- Born: Kennosuke Yamamura January 21, 1986 (age 40) Osaka, Japan
- Occupation: Actor
- Years active: 2013–present

= Ken Yamamura =

Japanese actor

Ken Yamamura, born Kennosuke Yamamura (山村 憲之介, Yamamura Kennosuke), is a Japanese actor best known for playing the younger Ichirō Yashida / Silver Samurai (sharing the main antagonist's role with Haruhiko Yamanouchi) in the 2013 film The Wolverine, and Takashi in the 2014 remake of Godzilla.

==Early life==
Yamamura was born in Osaka on January 21, 1986. He studied drama at Flinders University in Adelaide, South Australia.

==Career==
In 2013, Yamamura made his first acting appearance as the younger Ichiro Yashida / Silver Samurai in the American superhero film The Wolverine, which had starred Hugh Jackman.

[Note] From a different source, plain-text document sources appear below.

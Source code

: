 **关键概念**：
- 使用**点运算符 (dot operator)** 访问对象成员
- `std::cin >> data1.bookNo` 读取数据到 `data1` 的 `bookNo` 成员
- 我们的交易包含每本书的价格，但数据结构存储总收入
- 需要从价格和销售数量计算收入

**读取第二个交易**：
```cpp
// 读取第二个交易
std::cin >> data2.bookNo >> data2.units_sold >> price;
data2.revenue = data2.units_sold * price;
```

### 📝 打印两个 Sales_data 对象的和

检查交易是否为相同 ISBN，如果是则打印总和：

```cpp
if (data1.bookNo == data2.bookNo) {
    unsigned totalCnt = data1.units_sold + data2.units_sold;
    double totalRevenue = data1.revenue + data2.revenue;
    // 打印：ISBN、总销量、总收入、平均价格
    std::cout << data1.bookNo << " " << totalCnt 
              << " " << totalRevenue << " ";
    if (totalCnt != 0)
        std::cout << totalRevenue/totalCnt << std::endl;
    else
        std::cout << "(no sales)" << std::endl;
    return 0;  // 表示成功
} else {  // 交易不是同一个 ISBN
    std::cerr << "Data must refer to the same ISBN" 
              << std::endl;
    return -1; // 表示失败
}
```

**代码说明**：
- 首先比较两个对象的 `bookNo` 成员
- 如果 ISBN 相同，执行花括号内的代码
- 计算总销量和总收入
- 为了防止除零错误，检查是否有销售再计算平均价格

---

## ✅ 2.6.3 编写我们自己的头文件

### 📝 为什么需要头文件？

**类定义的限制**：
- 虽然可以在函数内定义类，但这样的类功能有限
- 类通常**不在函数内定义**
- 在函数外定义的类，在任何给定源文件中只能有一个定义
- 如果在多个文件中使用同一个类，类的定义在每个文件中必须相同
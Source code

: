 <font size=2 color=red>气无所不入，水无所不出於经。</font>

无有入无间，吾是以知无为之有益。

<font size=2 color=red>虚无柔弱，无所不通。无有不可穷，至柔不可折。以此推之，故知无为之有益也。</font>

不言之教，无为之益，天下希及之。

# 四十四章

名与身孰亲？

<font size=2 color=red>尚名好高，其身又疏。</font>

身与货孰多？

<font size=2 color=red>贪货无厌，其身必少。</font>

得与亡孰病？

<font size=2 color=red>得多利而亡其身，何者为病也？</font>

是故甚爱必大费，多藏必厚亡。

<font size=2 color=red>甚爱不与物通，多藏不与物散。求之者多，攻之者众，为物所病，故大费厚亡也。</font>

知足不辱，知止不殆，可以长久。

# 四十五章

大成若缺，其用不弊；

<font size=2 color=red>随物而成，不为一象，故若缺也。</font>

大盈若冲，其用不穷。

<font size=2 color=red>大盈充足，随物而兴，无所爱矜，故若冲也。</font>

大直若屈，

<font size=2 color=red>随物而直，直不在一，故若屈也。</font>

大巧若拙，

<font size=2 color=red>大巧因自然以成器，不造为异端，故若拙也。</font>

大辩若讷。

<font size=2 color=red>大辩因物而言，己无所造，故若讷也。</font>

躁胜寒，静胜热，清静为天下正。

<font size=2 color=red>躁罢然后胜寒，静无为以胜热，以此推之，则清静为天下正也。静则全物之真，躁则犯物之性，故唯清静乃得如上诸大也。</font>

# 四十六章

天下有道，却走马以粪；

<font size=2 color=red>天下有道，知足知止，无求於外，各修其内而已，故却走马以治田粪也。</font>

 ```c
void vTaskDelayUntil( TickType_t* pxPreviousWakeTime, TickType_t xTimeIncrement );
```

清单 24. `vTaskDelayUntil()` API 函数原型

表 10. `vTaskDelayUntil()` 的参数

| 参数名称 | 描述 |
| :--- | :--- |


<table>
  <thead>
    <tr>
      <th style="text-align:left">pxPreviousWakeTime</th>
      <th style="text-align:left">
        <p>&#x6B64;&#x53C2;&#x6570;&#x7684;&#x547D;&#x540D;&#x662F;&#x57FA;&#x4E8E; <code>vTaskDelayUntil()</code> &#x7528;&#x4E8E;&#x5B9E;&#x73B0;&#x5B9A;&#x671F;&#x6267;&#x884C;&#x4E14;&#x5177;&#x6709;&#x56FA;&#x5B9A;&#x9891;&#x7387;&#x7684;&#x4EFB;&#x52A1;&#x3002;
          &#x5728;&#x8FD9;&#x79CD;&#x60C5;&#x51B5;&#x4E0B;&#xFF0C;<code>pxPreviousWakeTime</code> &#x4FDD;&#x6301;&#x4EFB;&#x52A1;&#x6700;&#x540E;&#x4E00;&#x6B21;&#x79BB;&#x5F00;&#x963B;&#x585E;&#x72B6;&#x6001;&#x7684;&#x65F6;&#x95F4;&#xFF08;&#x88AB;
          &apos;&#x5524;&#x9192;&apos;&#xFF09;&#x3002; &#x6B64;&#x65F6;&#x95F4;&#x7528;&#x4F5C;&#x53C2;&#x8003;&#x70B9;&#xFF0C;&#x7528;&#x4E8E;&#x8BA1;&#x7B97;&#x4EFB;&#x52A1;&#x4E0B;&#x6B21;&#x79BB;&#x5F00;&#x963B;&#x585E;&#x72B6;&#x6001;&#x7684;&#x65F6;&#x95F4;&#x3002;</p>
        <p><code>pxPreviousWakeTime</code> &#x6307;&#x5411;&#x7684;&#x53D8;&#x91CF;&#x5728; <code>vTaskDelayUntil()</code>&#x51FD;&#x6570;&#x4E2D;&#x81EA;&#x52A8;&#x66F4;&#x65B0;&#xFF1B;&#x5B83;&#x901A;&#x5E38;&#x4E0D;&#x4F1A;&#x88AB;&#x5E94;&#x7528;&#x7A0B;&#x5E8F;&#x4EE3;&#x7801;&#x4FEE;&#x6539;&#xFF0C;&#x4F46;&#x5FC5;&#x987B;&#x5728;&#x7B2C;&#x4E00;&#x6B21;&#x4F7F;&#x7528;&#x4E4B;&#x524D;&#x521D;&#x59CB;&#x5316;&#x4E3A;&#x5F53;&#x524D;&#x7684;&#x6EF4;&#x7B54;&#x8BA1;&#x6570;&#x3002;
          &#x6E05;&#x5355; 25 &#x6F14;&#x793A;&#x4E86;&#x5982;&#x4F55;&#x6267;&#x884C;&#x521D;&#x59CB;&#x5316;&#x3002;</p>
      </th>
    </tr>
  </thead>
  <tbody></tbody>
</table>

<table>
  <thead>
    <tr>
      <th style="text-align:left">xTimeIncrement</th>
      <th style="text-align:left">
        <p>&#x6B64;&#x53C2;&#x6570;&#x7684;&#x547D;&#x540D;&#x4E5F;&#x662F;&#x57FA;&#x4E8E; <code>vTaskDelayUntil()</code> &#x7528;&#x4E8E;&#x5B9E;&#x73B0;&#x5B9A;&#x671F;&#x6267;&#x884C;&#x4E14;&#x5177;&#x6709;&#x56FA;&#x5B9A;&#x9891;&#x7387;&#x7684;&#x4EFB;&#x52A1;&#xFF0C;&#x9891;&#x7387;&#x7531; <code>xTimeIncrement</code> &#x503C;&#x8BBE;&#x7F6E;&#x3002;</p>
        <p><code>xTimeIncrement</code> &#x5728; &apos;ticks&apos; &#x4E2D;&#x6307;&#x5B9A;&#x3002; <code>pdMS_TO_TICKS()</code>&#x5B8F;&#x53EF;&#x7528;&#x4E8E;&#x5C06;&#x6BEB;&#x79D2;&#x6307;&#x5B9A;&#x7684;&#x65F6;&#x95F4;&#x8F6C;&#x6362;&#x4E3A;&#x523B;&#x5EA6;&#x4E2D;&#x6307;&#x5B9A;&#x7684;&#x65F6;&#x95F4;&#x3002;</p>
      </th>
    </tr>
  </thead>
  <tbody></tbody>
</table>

The following year, he went on to portray the role of Takashi, the associate of Bryan Cranston's character, in the 2014 reboot of Godzilla.

In 2019, he then appeared to portray as the character Oguchi in the thriller crime drama film Earthquake Bird, featuring Alicia Vikander and Riley Keough, which was released by Netflix on November 15, 2019.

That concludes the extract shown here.